Java Implementing htonl

Question

I am communicating with a server, each message sent to the server has to be padded with the length of the message,

unsigned int len = htonl(msg.size());

In C running the length through htonl and padding the message works, in Java AFAIK byte order is already in network order so I assumed all I have to do is write the string length before the message to the stream, but this does not work am I missing something?

stream.write(msg.length());
stream.write(msg.getBytes());

Stream is an OutputStream.

Answer 1

And int has no specified byte ordering at runtime in the Java platform, simply because there is no way to directly observe the bit pattern representing any value. However methods that somehow convert int (or other) values to byte[] have a defined conversion.

So the correct transmission/reception of that value depends on the correct encoding/decoding to/from byte[]. As long as you don't tell us how you do that step, we can't help you do it correctly.

Answer 2

Problem with your implementation is, that the write-method writes only one byte, see the documentation. The important sentence here is: 'The 24 high-order bits of b are ignored.' So stream.write(msg.length()); probably doesn't do what is intended. (I assume msg.length() returns an int, correct me if I'm wrong here.)

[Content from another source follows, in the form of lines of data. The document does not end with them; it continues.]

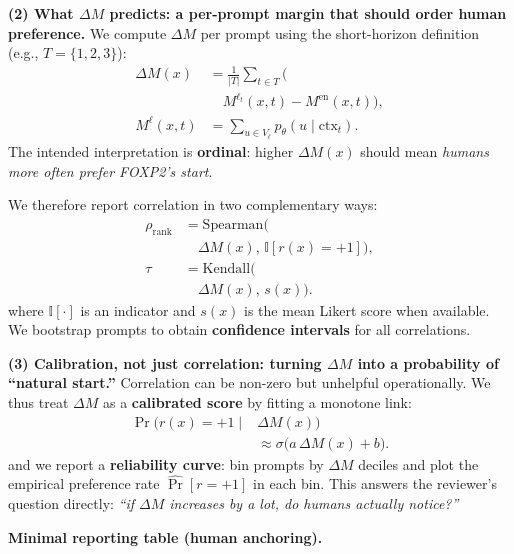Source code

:\begin{itemize}[leftmargin=1.5em]
\begin{description}
\vspace{6pt}
\textbf{(2) What $\Delta M$ predicts: a per-prompt margin that should order human preference.}
We compute $\Delta M$ per prompt using the short-horizon definition (e.g., $T=\{1,2,3\}$):
\begin{equation*}
\begin{aligned}
\Delta M(x)
&= \frac{1}{|T|}
   \sum_{t \in T} \Big( \\
&\quad M^{\ell_t}(x,t)
      - M^{\mathrm{en}}(x,t) \Big), \\
M^{\ell}(x,t)
&= \sum_{u \in V_\ell}
   p_\theta(u \mid \mathrm{ctx}_t).
\end{aligned}
\end{equation*}
The intended interpretation is \textbf{ordinal}: higher $\Delta M(x)$ should mean \emph{humans more often prefer FOXP2’s start}.

We therefore report correlation in two complementary ways:
\begin{equation*}
\begin{aligned}
\rho_{\mathrm{rank}}
&= \mathrm{Spearman}\big( \\
&\quad \Delta M(x),\,
      \mathbb{I}[r(x)=+1] \big), \\
\tau
&= \mathrm{Kendall}\big( \\
&\quad \Delta M(x),\, s(x) \big).
\end{aligned}
\end{equation*}
where $\mathbb{I}[\cdot]$ is an indicator and $s(x)$ is the mean Likert score when available. We bootstrap prompts to obtain \textbf{confidence intervals} for all correlations.

\vspace{6pt}
\textbf{(3) Calibration, not just correlation: turning $\Delta M$ into a probability of “natural start.”}
Correlation can be non-zero but unhelpful operationally. We thus treat $\Delta M$ as a \textbf{calibrated score} by fitting a monotone link:
\[
\begin{aligned}
\Pr\big(r(x)=+1 \mid {} & \Delta M(x)\big) \\
&\approx \sigma\!\big(a\,\Delta M(x)+b\big).
\end{aligned}
\]
and we report a \textbf{reliability curve}: bin prompts by $\Delta M$ deciles and plot the empirical preference rate $\widehat{\Pr}[r=+1]$ in each bin. This answers the reviewer’s question directly: \emph{“if $\Delta M$ increases by a lot, do humans actually notice?”}


\vspace{4pt}
\textbf{Minimal reporting table (human anchoring).}


\end{description}
\end{itemize}
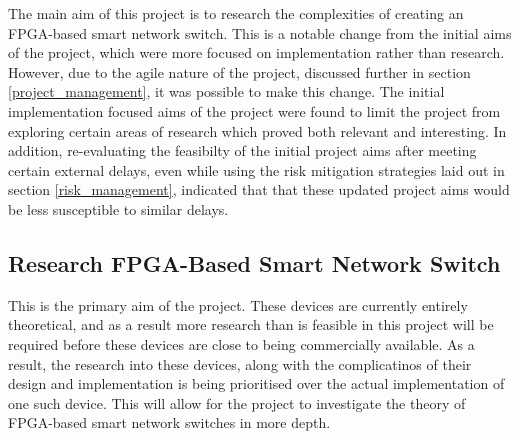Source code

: 











The main aim of this project is to research the complexities of creating an FPGA-based smart network switch. This is a notable change from the initial aims of the project, which were more focused on implementation rather than research. However, due to the agile nature of the project, discussed further in section \ref{project_management}, it was possible to make this change.
The initial implementation focused aims of the project were found to limit the project from exploring certain areas of research which proved both relevant and interesting. In addition, re-evaluating the feasibilty of the initial project aims after meeting certain external delays, even while using the risk mitigation strategies laid out in section \ref{risk_management}, indicated that that these updated project aims would be less susceptible to similar delays.

\subsection{Research FPGA-Based Smart Network Switch}
This is the primary aim of the project. These devices are currently entirely theoretical, and as a result more research than is feasible in this project will be required before these devices are close to being commercially available. As a result, the research into these devices, along with the complicatinos of their design and implementation is being prioritised over the actual implementation of one such device. This will allow for the project to investigate the theory of FPGA-based smart network switches in more depth.

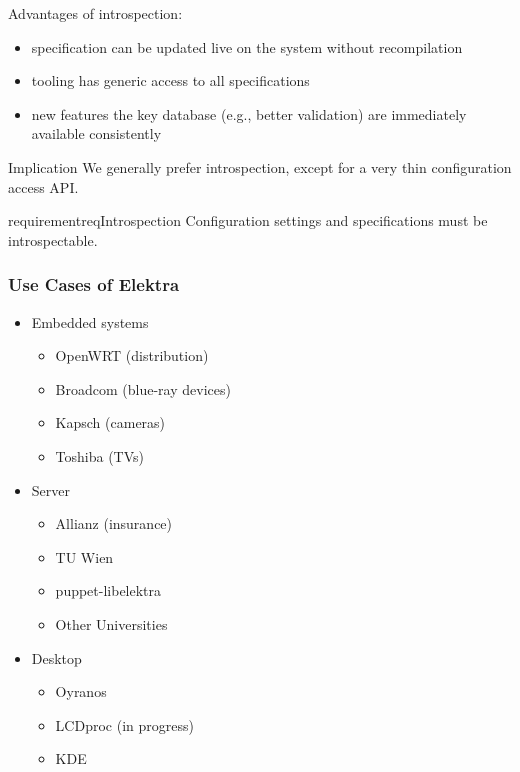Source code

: \begin{frame}
	Advantages of introspection:
	\pause
	\begin{itemize}
	\item specification can be updated live on the system without recompilation
	\item tooling has generic access to all specifications
 	\item new features the key database (e.g., better validation) are immediately available consistently
	\end{itemize}
	\vspace{1em}
	\begin{alertblock}{Implication}
	We generally prefer introspection, except for a very thin configuration access API.
	\end{alertblock}
	\vspace{1em}
	\begin{restatable}{requirement}{reqIntrospection}
	Configuration settings and specifications must be introspectable.%
	\end{restatable}
\end{frame}

\begin{frame}
	\frametitle{Use Cases of Elektra}
	\begin{itemize}[<+->]
	\item Embedded systems
	\begin{itemize}
	\item OpenWRT (distribution)
	\item Broadcom (blue-ray devices)
	\item Kapsch (cameras)
	\item Toshiba (TVs)
	\end{itemize}
	\item Server
	\begin{itemize}
	\item Allianz (insurance)
	\item TU Wien
	\item puppet-libelektra
	\item Other Universities
	\end{itemize}
	\item Desktop
	\begin{itemize}
	\item Oyranos
	\item LCDproc (in progress)
	\item KDE
	\end{itemize}
	\end{itemize}
\end{frame}

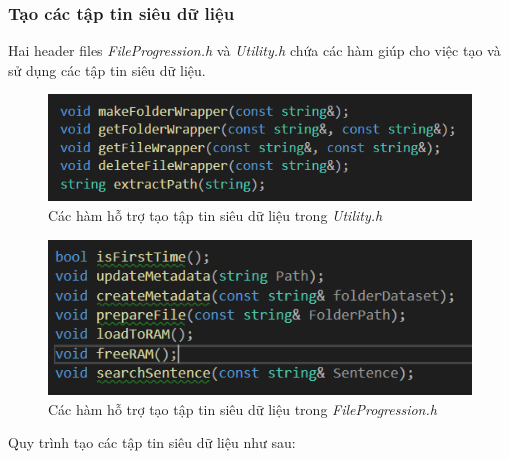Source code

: \documentclass[12pt,a4paper]{article}
\begin{document}
\subsubsection{Tạo các tập tin siêu dữ liệu}
Hai header  files \textit{FileProgression.h} và \textit{Utility.h} chứa các hàm giúp cho việc tạo và sử dụng các tập tin siêu dữ liệu.
\begin{figure}[H]
\begin{center}
\includegraphics[scale=1]{Fig7}
\end{center}
\caption{Các hàm hỗ trợ tạo tập tin siêu dữ liệu trong \textit{Utility.h}}
\label{Fig7}
\end{figure}
\begin{figure}[H]
\begin{center}
\includegraphics[scale=1]{Fig8}
\end{center}
\caption{Các hàm hỗ trợ tạo tập tin siêu dữ liệu trong \textit{FileProgression.h}}
\label{Fig8}
\end{figure}
Quy trình tạo các tập tin siêu dữ liệu như sau:
\end{document}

Try to write the four bytes of an int:

stream.write(msg.length() % 256);
stream.write((msg.length() / 256) % 256);
stream.write((msg.length() / (256 * 256)) % 256);
stream.write((msg.length() / (256 * 256 * 256)) % 256);

That writes the least significant byte first, you can change the order if wished. You can do the converting to bytes also with bit-shifting, division looks more understandable for me, but that is a question of personal taste.